## [Given entries]
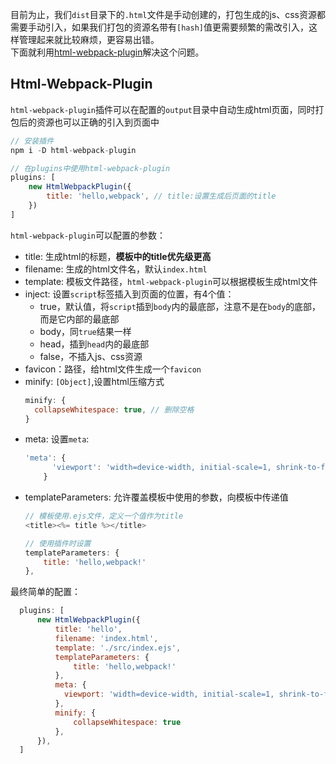 目前为止，我们`dist`目录下的`.html`文件是手动创建的，打包生成的js、css资源都需要手动引入，如果我们打包的资源名带有`[hash]`值更需要频繁的需改引入，这样管理起来就比较麻烦，更容易出错。  
下面就利用[html-webpack-plugin](//github.com/jantimon/html-webpack-plugin)解决这个问题。

## Html-Webpack-Plugin
`html-webpack-plugin`插件可以在配置的`output`目录中自动生成html页面，同时打包后的资源也可以正确的引入到页面中
```js
// 安装插件
npm i -D html-webpack-plugin

// 在plugins中使用html-webpack-plugin
plugins: [
    new HtmlWebpackPlugin({
        title: 'hello,webpack', // title:设置生成后页面的title
    })
]
```
`html-webpack-plugin`可以配置的参数：
- title: 生成html的标题，**模板中的title优先级更高**
- filename: 生成的html文件名，默认`index.html`
- template: 模板文件路径，`html-webpack-plugin`可以根据模板生成html文件
- inject: 设置`script`标签插入到页面的位置，有4个值：
  - true，默认值，将`script`插到`body`内的最底部，注意不是在`body`的底部，而是它内部的最底部
  - body，同`true`结果一样
  - head，插到`head`内的最底部
  - false，不插入js、css资源
- favicon：路径，给html文件生成一个`favicon`
- minify: `[Object]`,设置html压缩方式
    ```js
    minify: {
      collapseWhitespace: true, // 删除空格
    }
    ```
- meta: 设置`meta`:
  ```js
  'meta': {
        'viewport': 'width=device-width, initial-scale=1, shrink-to-fit=no'
      }
  ```
- templateParameters: 允许覆盖模板中使用的参数，向模板中传递值
  ```js
  // 模板使用.ejs文件，定义一个值作为title
  <title><%= title %></title>

  // 使用插件时设置
  templateParameters: {
      title: 'hello,webpack!'
  },
  ```

最终简单的配置：
```js
  plugins: [
      new HtmlWebpackPlugin({
          title: 'hello',
          filename: 'index.html',
          template: './src/index.ejs',
          templateParameters: {
              title: 'hello,webpack!'
          },
          meta: {
            viewport: 'width=device-width, initial-scale=1, shrink-to-fit=no'
          },
          minify: {
              collapseWhitespace: true
          },
      }),
  ]
```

## [Try it]
Only the number is needed: please work out how many lines in the data contain the string "templateParameters".

## [Exercise response]
3